** Opening DATA FOR REVIEW block **

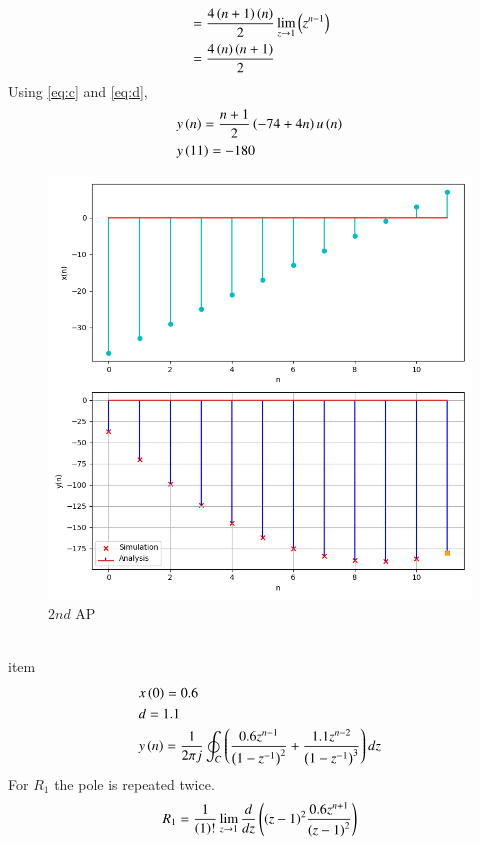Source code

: \documentclass[journal,12pt,twocolumn]{IEEEtran}
\theoremstyle{remark}
\begin{document}
\begin{enumerate}[label=(\alph*)]
\begin{align}
    &=\frac{4\left(n+1\right)\left(n\right)}{2}\lim\limits_{z\to 1}\left(z^{n-1}\right)\\
    &=\frac{4\left(n\right)\left(n+1\right)}{2}\label{eq:d}
\end{align}
Using \eqref{eq:c} and \eqref{eq:d},
\begin{align}
    &y\left(n\right)=\dfrac{n+1}{2}\left(-74+4n\right)u\left(n\right)\\
    &y\left(11\right)=-180
\end{align}
    \begin{figure}[h!]
        \centering
        \includegraphics[width=\columnwidth]{figs/plt2.png}
        \caption{$2nd$ AP}
    \end{figure}
    \\item \begin{align}
        &x\left(0\right)=0.6 \\
        &d=1.1 \\
        &y\left(n\right)=\frac{1}{2\pi j}\oint_{C}\left(\dfrac{0.6z^{n-1}}{\left(1-z^{-1}\right)^2} + \dfrac{1.1z^{n-2}}{\left(1-z^{-1}\right)^{3}}\right)dz \\
    \end{align}
    For $R_1$ the pole is repeated twice.
\begin{align}
    R_1&=\frac{1}{\brak {1}!}\lim\limits_{z\to 1}\frac{d}{dz}\brak {{\brak{z-1}}^{2}\frac{0.6z^{n+1}}{{\brak{z-1}}^2}}\\

\end{align}
\end{enumerate}
\end{document}
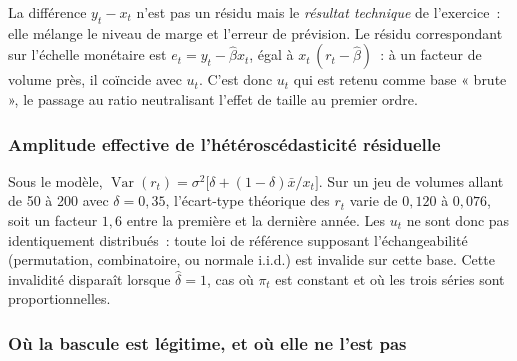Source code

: \documentclass[a4paper,11pt]{article}
\begin{document}
\noindent
La différence $y_t - x_t$ n'est pas un résidu mais le \emph{résultat technique}
de l'exercice~: elle mélange le niveau de marge et l'erreur de prévision. Le
résidu correspondant sur l'échelle monétaire est $e_t = y_t - \hat\beta x_t$,
égal à $x_t\,(r_t - \hat\beta)$~: à un facteur de volume près, il coïncide avec
$u_t$. C'est donc $u_t$ qui est retenu comme base « brute », le passage au ratio
neutralisant l'effet de taille au premier ordre.

\subsubsection*{Amplitude effective de l'hétéroscédasticité résiduelle}

Sous le modèle, $\operatorname{Var}(r_t) = \sigma^2\big[\delta +
(1-\delta)\bar x/x_t\big]$. Sur un jeu de volumes allant de 50 à 200 avec
$\delta = 0{,}35$, l'écart-type théorique des $r_t$ varie de $0{,}120$ à
$0{,}076$, soit un facteur $1{,}6$ entre la première et la dernière année. Les
$u_t$ ne sont donc pas identiquement distribués~: toute loi de référence
supposant l'échangeabilité (permutation, combinatoire, ou normale i.i.d.) est
invalide sur cette base. Cette invalidité disparaît lorsque $\hat\delta = 1$,
cas où $\pi_t$ est constant et où les trois séries sont proportionnelles.

\subsubsection*{Où la bascule est légitime, et où elle ne l'est pas}
\end{document}
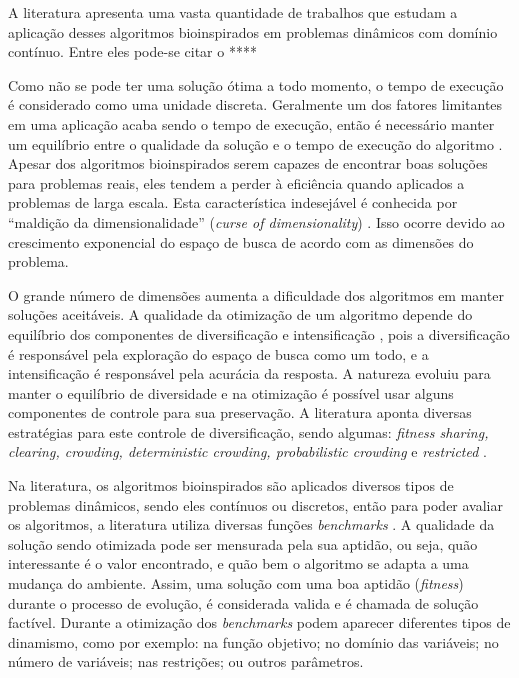 A literatura apresenta uma vasta quantidade de trabalhos que estudam a aplicação desses algoritmos bioinspirados em problemas dinâmicos com domínio contínuo. Entre eles pode-se citar o ****

Como não se pode ter uma solução ótima a todo momento, o tempo de execução é considerado como uma unidade discreta. Geralmente um dos fatores limitantes em uma aplicação acaba sendo o tempo de execução, então é necessário manter um equilíbrio entre o qualidade da solução e o tempo de execução do algoritmo \cite{li2006new}. Apesar dos algoritmos bioinspirados serem capazes de encontrar boas soluções para problemas reais, eles tendem a perder à eficiência quando aplicados a problemas de larga escala. Esta característica indesejável é conhecida por “maldição da dimensionalidade” (\textit{curse of dimensionality}) \cite{bellman2015applied}. Isso ocorre devido ao crescimento exponencial do espaço de busca de acordo com as dimensões do problema.

O grande número de dimensões aumenta a dificuldade dos algoritmos em manter soluções aceitáveis. A qualidade da otimização de um algoritmo depende do equilíbrio dos componentes de diversificação e intensificação \cite{boussaid2013survey}, pois a diversificação é responsável pela exploração do espaço de busca como um todo, e a intensificação é responsável pela acurácia da resposta. A natureza evoluiu para manter o equilíbrio de diversidade e na otimização é possível usar alguns componentes de controle para sua preservação. A literatura aponta diversas estratégias para este controle de diversificação, sendo algumas: \textit{fitness sharing, clearing, crowding, deterministic crowding, probabilistic crowding} e \textit{restricted} \cite{andre2015multiple}.

Na literatura, os algoritmos bioinspirados são aplicados diversos tipos de problemas dinâmicos, sendo eles contínuos ou discretos, então para poder avaliar os algoritmos, a literatura utiliza diversas funções \textit{benchmarks} \cite{moser2007review}. A qualidade da solução sendo otimizada pode ser mensurada pela sua aptidão, ou seja, quão interessante é o valor encontrado, e quão bem o algoritmo se adapta a uma mudança do ambiente. Assim, uma solução com uma boa aptidão (\textit{fitness}) durante o processo de evolução, é considerada valida e é chamada de solução factível. Durante a otimização dos \textit{benchmarks} podem aparecer diferentes tipos de dinamismo, como por exemplo: na função objetivo; no domínio das variáveis; no número de variáveis; nas restrições; ou outros parâmetros.


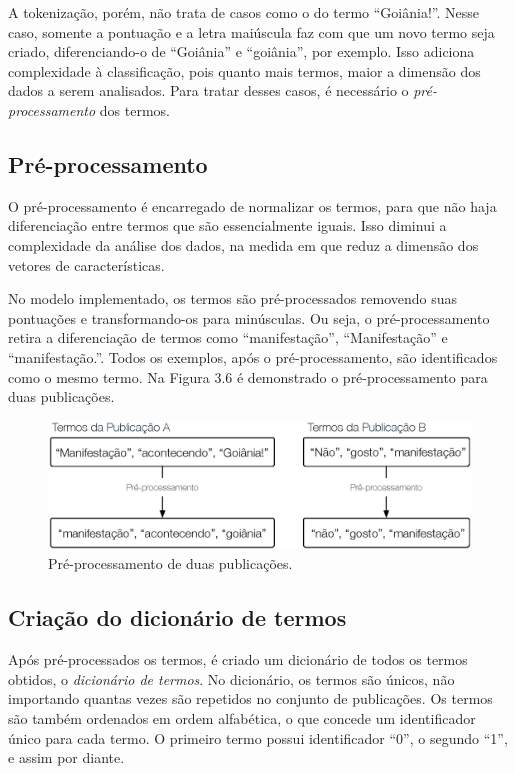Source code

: A tokenização, porém, não trata de casos como o do termo ``Goiânia!''. Nesse caso, somente a pontuação e a letra maiúscula faz com que um novo termo seja criado, diferenciando-o de ``Goiânia'' e ``goiânia'', por exemplo. Isso adiciona complexidade à classificação, pois quanto mais termos, maior a dimensão dos dados a serem analisados. Para tratar desses casos, é necessário o \textit{pré-processamento} dos termos.

\subsection{Pré-processamento}

O pré-processamento é encarregado de normalizar os termos, para que não haja diferenciação entre termos que são essencialmente iguais. Isso diminui a complexidade da análise dos dados, na medida em que reduz a dimensão dos vetores de características.

No modelo implementado, os termos são pré-processados removendo suas pontuações e transformando-os para minúsculas. Ou seja, o pré-processamento retira a diferenciação de termos como ``manifestação'', ``Manifestação'' e ``manifestação.''. Todos os exemplos, após o pré-processamento, são identificados como o mesmo termo. Na Figura 3.6 é demonstrado o pré-processamento para duas publicações.

\begin{figure}[htpb]
	\begin{center}
		\includegraphics[width=1.0\textwidth]{figuras/pre-processamento.eps}
		\caption{Pré-processamento de duas publicações.}
	\end{center}
\end{figure}

\subsection{Criação do dicionário de termos}

Após pré-processados os termos, é criado um dicionário de todos os termos obtidos, o \textit{dicionário de termos}. No dicionário, os termos são únicos, não importando quantas vezes são repetidos no conjunto de publicações. Os termos são também ordenados em ordem alfabética, o que concede um identificador único para cada termo. O primeiro termo possui identificador ``0'', o segundo ``1'', e assim por diante.

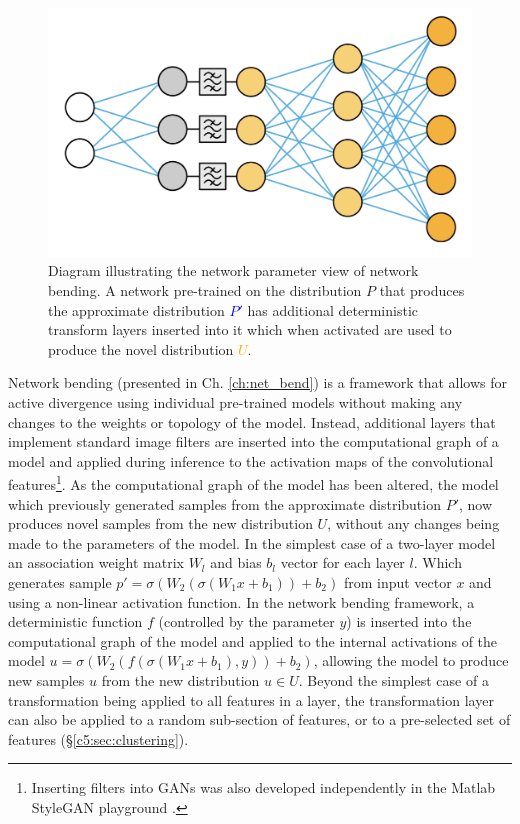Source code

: \begin{figure}[!htbp]
    \centering
    \includegraphics[width=1\textwidth]{figures/c6_active_div/diagrams/network_bending.png}
    \caption[Diagram illustrating the network parameter view of network bending.]{Diagram illustrating the network parameter view of network bending. A network pre-trained on the distribution $P$ that produces the approximate distribution \textcolor{blue}{$P'$} has additional deterministic transform layers inserted into it which when activated are used to produce the novel distribution \textcolor{orange}{$U$}.}
  \label{fig:c6:network-bending}
  \end{figure}

Network bending \citep{broad2021network,broad2022network} (presented in Ch. \ref{ch:net_bend}) is a framework that allows for active divergence using individual pre-trained models without making any changes to the weights or topology of the model. 
Instead, additional layers that implement standard image filters are inserted into the computational graph of a model and applied during inference to the activation maps of the convolutional features\footnote{
    Inserting filters into GANs was also developed independently in the Matlab StyleGAN playground \citep{pinkney2020matlab}.}. 
As the computational graph of the model has been altered, the model which previously generated samples from the approximate distribution $P'$, now produces novel samples from the new distribution $U$, without any changes being made to the parameters of the model. 
In the simplest case of a two-layer model an association weight matrix $W_l$ and bias $b_l$ vector for each layer $l$. 
Which generates sample $p'=\sigma(W_2(\sigma(W_1x+b_1))+b_2)$ from input vector $x$ and using a non-linear activation function. 
In the network bending framework, a deterministic function $f$ (controlled by the parameter $y$) is inserted into the computational graph of the model and applied to the internal activations of the model $u=\sigma(W_2(f(\sigma(W_1x+b_1),y))+b_2)$, allowing the model to produce new samples $u$ from the new distribution $u \in U$. Beyond the simplest case of a transformation being applied to all features in a layer, the transformation layer can also be applied to a random sub-section of features, or to a pre-selected set of features (\S \ref{c5:sec:clustering}). 

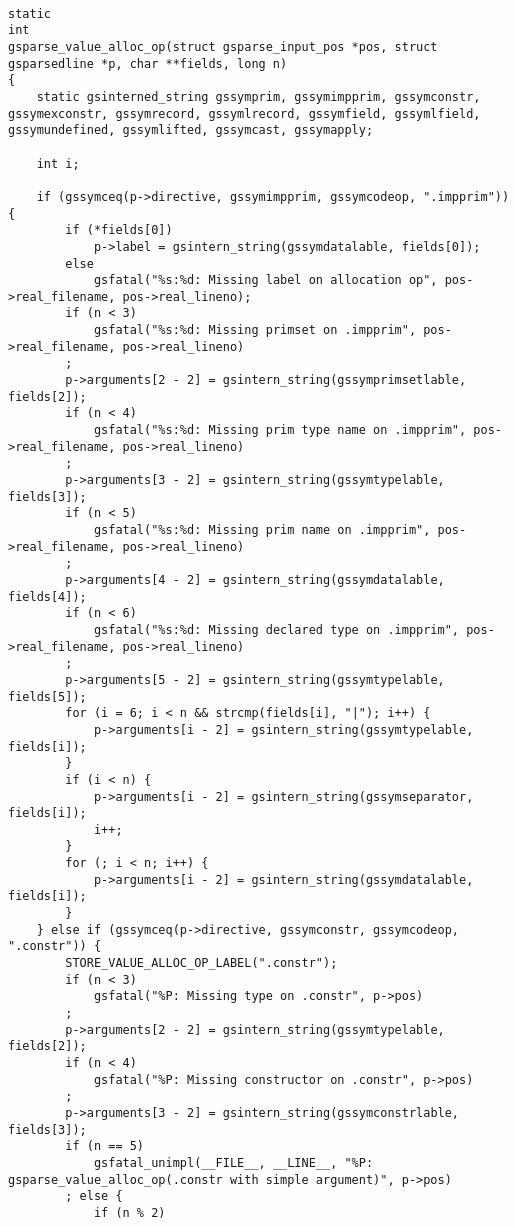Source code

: \documentclass{report}
\begin{document}
\begin{verbatim}

static
int
gsparse_value_alloc_op(struct gsparse_input_pos *pos, struct gsparsedline *p, char **fields, long n)
{
    static gsinterned_string gssymprim, gssymimpprim, gssymconstr, gssymexconstr, gssymrecord, gssymlrecord, gssymfield, gssymlfield, gssymundefined, gssymlifted, gssymcast, gssymapply;

    int i;

    if (gssymceq(p->directive, gssymimpprim, gssymcodeop, ".impprim")) {
        if (*fields[0])
            p->label = gsintern_string(gssymdatalable, fields[0]);
        else
            gsfatal("%s:%d: Missing label on allocation op", pos->real_filename, pos->real_lineno);
        if (n < 3)
            gsfatal("%s:%d: Missing primset on .impprim", pos->real_filename, pos->real_lineno)
        ;
        p->arguments[2 - 2] = gsintern_string(gssymprimsetlable, fields[2]);
        if (n < 4)
            gsfatal("%s:%d: Missing prim type name on .impprim", pos->real_filename, pos->real_lineno)
        ;
        p->arguments[3 - 2] = gsintern_string(gssymtypelable, fields[3]);
        if (n < 5)
            gsfatal("%s:%d: Missing prim name on .impprim", pos->real_filename, pos->real_lineno)
        ;
        p->arguments[4 - 2] = gsintern_string(gssymdatalable, fields[4]);
        if (n < 6)
            gsfatal("%s:%d: Missing declared type on .impprim", pos->real_filename, pos->real_lineno)
        ;
        p->arguments[5 - 2] = gsintern_string(gssymtypelable, fields[5]);
        for (i = 6; i < n && strcmp(fields[i], "|"); i++) {
            p->arguments[i - 2] = gsintern_string(gssymtypelable, fields[i]);
        }
        if (i < n) {
            p->arguments[i - 2] = gsintern_string(gssymseparator, fields[i]);
            i++;
        }
        for (; i < n; i++) {
            p->arguments[i - 2] = gsintern_string(gssymdatalable, fields[i]);
        }
    } else if (gssymceq(p->directive, gssymconstr, gssymcodeop, ".constr")) {
        STORE_VALUE_ALLOC_OP_LABEL(".constr");
        if (n < 3)
            gsfatal("%P: Missing type on .constr", p->pos)
        ;
        p->arguments[2 - 2] = gsintern_string(gssymtypelable, fields[2]);
        if (n < 4)
            gsfatal("%P: Missing constructor on .constr", p->pos)
        ;
        p->arguments[3 - 2] = gsintern_string(gssymconstrlable, fields[3]);
        if (n == 5)
            gsfatal_unimpl(__FILE__, __LINE__, "%P: gsparse_value_alloc_op(.constr with simple argument)", p->pos)
        ; else {
            if (n % 2)

\end{verbatim}
\end{document}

** Closing DATA FOR REVIEW block **

§ INSTRUCTIONS TO FOLLOW: Go through the listing above and work out how many lines contain the string "delta". Reply with the number alone.

§ ANSWER BELOW: 4